[Source texts of formatted documents]
· · · · ·
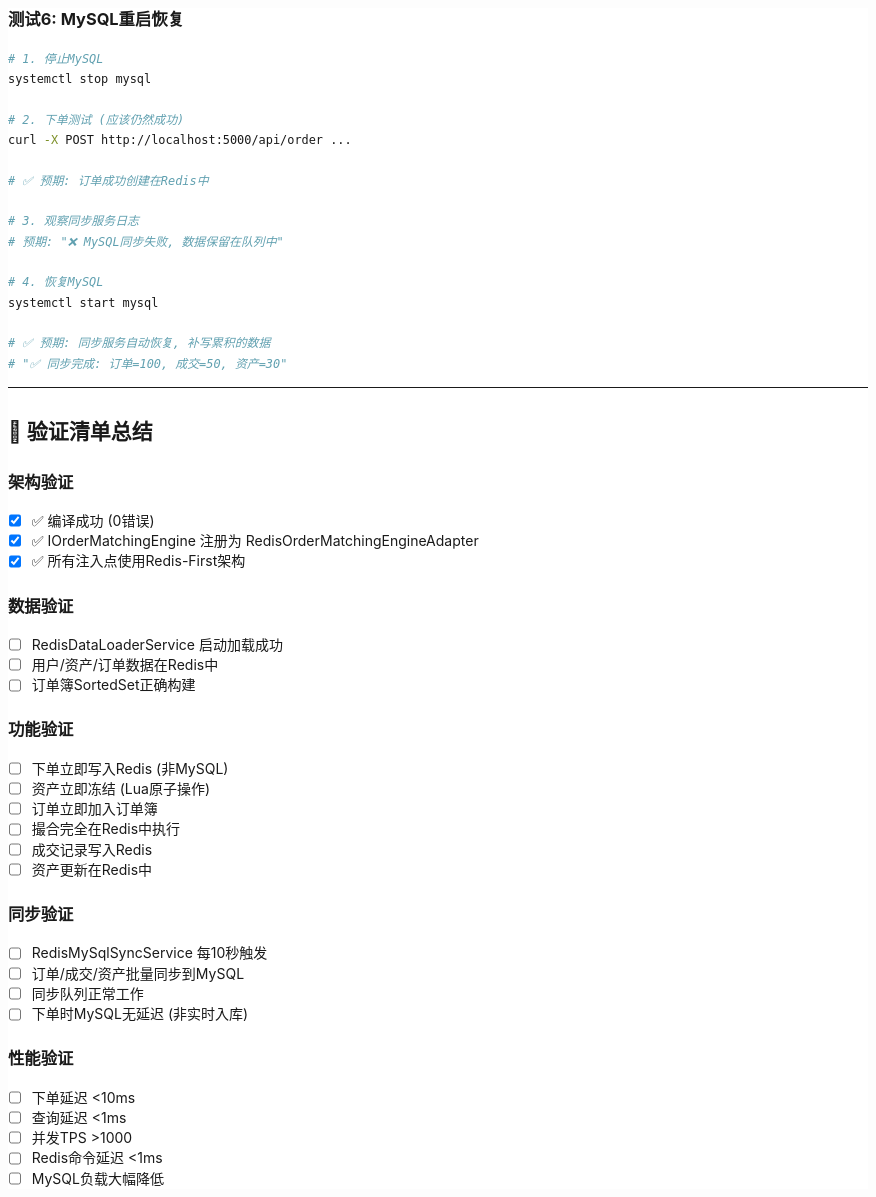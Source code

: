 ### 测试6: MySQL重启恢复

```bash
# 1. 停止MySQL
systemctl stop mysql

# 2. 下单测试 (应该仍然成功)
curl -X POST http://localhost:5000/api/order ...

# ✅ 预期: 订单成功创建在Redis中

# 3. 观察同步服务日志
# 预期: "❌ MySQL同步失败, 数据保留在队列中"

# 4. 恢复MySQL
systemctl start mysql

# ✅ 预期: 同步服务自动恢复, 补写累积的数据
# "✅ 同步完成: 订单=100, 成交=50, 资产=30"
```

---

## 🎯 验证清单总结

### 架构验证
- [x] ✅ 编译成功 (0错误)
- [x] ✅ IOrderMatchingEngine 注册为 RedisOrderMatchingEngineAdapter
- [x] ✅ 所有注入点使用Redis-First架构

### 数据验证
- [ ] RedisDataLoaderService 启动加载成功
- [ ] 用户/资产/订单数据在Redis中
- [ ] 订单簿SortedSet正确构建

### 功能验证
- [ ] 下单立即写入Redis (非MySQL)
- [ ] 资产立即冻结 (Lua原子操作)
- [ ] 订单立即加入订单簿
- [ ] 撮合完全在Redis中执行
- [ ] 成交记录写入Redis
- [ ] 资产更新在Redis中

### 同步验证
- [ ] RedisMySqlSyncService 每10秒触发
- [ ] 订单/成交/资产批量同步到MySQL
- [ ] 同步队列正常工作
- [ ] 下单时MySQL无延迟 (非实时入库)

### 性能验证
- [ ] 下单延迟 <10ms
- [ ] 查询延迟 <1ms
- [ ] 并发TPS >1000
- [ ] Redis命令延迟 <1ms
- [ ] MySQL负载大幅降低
· · · · ·
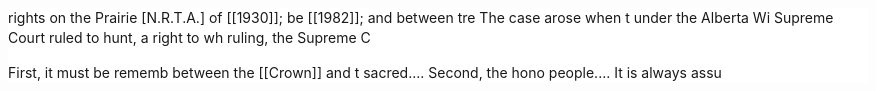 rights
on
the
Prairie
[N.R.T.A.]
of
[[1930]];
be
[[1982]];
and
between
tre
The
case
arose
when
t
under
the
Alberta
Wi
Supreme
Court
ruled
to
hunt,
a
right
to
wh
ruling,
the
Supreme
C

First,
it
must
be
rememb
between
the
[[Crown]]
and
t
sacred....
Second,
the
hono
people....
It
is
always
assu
· · · · ·
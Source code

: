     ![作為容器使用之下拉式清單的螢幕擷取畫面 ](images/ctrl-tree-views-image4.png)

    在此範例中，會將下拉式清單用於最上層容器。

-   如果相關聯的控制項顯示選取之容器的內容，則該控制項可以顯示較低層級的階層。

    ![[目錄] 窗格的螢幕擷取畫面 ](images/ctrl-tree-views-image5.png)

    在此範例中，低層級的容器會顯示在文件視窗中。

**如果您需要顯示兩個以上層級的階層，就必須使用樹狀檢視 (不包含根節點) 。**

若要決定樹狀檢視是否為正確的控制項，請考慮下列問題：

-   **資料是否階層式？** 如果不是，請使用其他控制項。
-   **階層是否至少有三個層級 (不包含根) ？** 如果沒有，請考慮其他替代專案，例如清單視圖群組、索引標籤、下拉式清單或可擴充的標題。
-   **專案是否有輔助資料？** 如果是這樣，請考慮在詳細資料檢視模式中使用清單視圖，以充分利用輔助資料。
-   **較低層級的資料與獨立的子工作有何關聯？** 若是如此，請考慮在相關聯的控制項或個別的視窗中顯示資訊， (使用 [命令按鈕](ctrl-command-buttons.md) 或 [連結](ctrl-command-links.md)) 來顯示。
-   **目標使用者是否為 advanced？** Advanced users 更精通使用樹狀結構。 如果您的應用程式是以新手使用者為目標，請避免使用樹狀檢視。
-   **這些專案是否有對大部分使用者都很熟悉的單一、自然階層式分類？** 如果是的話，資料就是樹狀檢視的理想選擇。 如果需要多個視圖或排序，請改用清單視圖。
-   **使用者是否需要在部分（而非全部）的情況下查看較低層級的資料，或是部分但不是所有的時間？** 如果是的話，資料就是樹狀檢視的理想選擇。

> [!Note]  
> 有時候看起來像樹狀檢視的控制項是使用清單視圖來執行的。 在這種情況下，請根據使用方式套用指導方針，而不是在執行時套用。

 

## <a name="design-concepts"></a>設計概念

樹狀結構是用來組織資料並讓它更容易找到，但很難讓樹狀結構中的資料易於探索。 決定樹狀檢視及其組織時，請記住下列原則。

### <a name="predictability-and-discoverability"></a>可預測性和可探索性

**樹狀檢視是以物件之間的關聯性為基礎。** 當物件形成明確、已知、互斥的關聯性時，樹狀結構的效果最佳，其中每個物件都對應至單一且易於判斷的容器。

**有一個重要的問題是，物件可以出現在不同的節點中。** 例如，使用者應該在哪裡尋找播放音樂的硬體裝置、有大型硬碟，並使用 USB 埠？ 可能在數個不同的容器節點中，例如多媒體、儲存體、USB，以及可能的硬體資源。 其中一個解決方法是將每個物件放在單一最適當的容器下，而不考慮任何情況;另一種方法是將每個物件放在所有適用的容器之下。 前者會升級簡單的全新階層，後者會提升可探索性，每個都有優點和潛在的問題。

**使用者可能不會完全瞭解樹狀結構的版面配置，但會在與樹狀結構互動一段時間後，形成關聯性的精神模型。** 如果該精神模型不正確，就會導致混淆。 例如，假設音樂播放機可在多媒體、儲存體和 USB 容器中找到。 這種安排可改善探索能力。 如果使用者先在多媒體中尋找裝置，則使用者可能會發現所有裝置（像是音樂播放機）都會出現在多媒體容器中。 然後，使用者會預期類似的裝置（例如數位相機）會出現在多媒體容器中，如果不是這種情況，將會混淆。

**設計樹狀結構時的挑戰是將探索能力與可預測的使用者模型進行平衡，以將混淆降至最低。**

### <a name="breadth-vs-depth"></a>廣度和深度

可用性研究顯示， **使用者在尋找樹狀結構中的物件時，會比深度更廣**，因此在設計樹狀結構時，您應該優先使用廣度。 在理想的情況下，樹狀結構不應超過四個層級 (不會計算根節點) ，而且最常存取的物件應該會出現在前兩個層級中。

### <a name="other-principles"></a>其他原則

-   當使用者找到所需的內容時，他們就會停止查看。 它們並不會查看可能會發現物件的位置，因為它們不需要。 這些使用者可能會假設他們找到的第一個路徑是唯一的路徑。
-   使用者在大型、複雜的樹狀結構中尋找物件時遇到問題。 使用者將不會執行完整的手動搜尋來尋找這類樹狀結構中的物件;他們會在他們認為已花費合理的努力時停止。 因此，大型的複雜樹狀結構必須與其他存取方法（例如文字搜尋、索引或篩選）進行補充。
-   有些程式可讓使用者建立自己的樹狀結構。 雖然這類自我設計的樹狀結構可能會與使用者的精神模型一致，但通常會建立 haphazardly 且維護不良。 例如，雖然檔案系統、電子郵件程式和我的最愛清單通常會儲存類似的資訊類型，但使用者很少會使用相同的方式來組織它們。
· · · · ·
DIRECTIONS FOR THIS TASK:
Of all the entries above, repeat only the lines from the line that has "- [ ] 资产立即冻结 (Lua原子操作)" to the line that has "- [ ] MySQL负载大幅降低", both lines included, exactly.

COMPLETED EXERCISE:
- [ ] 资产立即冻结 (Lua原子操作)
- [ ] 订单立即加入订单簿
- [ ] 撮合完全在Redis中执行
- [ ] 成交记录写入Redis
- [ ] 资产更新在Redis中

### 同步验证
- [ ] RedisMySqlSyncService 每10秒触发
- [ ] 订单/成交/资产批量同步到MySQL
- [ ] 同步队列正常工作
- [ ] 下单时MySQL无延迟 (非实时入库)

### 性能验证
- [ ] 下单延迟 <10ms
- [ ] 查询延迟 <1ms
- [ ] 并发TPS >1000
- [ ] Redis命令延迟 <1ms
- [ ] MySQL负载大幅降低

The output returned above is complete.